Your goal — Go to the line in the entries below that holds "- **PostgreSQL:** The" and repeat exactly from there through the line that holds "- **Railway.app:** Railway.app", inclusive.

Plain-text document sources:
═══

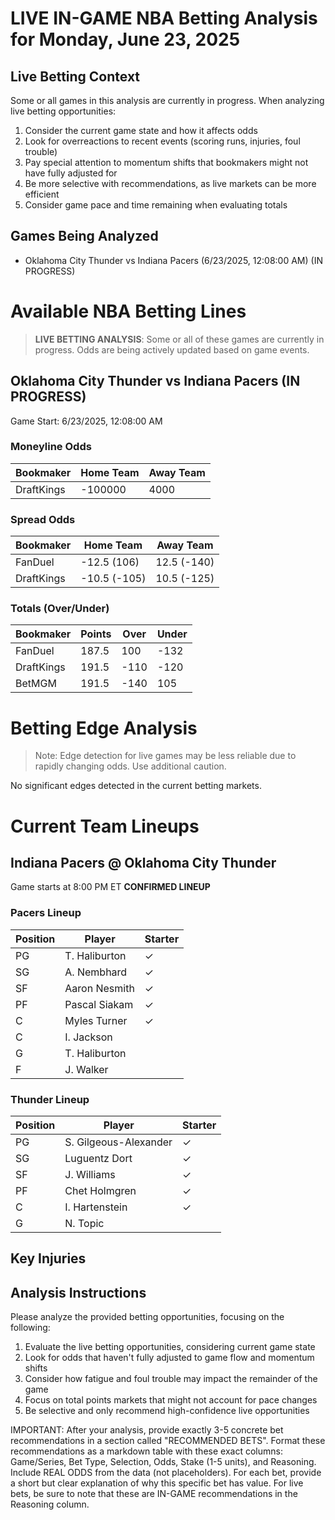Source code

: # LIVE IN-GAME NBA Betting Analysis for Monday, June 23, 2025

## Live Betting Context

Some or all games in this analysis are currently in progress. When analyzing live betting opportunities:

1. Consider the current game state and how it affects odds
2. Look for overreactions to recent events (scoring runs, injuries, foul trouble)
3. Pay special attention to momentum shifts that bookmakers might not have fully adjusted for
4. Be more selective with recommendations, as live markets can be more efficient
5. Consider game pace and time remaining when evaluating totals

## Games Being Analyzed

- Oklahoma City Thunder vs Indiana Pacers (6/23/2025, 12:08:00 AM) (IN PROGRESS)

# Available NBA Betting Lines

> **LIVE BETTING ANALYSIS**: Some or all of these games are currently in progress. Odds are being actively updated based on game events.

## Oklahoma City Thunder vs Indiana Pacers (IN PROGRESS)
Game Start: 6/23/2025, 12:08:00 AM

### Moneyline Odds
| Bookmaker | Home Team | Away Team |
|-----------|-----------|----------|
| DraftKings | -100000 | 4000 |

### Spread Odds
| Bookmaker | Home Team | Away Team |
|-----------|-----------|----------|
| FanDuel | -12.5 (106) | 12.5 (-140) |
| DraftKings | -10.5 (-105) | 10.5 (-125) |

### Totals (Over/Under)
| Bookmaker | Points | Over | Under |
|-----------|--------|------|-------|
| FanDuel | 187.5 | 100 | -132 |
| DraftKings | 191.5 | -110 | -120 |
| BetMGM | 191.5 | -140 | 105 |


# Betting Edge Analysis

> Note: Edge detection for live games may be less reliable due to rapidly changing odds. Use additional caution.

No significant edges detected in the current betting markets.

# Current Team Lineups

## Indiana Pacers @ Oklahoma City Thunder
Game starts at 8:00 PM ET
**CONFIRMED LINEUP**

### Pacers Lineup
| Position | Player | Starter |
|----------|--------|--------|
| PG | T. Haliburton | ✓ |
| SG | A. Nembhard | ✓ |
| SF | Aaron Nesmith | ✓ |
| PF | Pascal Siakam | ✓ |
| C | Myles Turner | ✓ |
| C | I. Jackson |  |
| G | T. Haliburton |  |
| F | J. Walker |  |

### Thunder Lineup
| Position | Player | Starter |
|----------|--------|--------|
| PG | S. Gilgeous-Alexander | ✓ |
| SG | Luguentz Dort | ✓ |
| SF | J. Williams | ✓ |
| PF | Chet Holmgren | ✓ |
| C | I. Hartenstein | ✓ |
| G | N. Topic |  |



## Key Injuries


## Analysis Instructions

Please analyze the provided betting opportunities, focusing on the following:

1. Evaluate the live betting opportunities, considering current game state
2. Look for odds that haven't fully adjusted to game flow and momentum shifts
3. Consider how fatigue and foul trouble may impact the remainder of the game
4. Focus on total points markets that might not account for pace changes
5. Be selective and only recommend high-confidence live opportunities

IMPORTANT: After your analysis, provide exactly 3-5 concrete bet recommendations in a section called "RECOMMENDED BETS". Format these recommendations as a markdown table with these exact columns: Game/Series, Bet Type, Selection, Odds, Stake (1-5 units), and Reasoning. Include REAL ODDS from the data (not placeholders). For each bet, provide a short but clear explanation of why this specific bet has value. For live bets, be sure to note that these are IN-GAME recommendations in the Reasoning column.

═══

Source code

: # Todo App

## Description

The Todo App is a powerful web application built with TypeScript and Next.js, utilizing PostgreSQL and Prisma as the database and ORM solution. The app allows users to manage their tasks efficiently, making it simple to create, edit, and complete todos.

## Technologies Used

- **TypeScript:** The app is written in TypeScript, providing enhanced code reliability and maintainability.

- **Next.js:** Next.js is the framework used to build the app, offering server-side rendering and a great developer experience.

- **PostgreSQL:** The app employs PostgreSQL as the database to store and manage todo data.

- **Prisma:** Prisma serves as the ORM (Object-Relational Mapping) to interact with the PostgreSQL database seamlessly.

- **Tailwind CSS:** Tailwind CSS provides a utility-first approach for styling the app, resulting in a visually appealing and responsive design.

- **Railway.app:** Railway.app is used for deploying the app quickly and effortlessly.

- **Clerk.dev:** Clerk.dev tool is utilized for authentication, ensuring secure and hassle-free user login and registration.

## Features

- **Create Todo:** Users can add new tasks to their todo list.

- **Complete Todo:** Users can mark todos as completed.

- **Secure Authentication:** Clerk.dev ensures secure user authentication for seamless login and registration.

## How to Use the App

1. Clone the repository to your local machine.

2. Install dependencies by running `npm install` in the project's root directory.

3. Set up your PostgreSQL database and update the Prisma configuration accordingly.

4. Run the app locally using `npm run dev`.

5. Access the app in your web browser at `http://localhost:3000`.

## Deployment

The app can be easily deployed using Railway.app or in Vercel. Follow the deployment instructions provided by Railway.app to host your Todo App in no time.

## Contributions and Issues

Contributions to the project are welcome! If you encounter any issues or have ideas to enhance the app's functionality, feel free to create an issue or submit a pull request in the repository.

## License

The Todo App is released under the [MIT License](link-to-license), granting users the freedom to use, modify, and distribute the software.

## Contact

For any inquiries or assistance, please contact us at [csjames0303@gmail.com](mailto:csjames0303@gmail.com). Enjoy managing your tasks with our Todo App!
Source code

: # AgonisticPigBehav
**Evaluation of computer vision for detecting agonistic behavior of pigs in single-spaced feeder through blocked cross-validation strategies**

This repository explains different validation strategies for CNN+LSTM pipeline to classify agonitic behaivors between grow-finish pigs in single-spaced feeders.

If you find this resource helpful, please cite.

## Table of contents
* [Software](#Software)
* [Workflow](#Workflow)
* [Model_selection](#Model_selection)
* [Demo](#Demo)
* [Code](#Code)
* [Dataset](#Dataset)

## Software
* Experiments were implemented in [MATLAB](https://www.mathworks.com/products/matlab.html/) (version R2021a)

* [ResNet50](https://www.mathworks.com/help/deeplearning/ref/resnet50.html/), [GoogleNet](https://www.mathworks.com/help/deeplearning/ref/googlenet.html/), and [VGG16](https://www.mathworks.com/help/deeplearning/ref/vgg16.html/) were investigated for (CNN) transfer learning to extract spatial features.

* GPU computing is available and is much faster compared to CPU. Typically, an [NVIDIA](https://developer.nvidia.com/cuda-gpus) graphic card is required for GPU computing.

═══

Exercise output —
- **PostgreSQL:** The app employs PostgreSQL as the database to store and manage todo data.

- **Prisma:** Prisma serves as the ORM (Object-Relational Mapping) to interact with the PostgreSQL database seamlessly.

- **Tailwind CSS:** Tailwind CSS provides a utility-first approach for styling the app, resulting in a visually appealing and responsive design.

- **Railway.app:** Railway.app is used for deploying the app quickly and effortlessly.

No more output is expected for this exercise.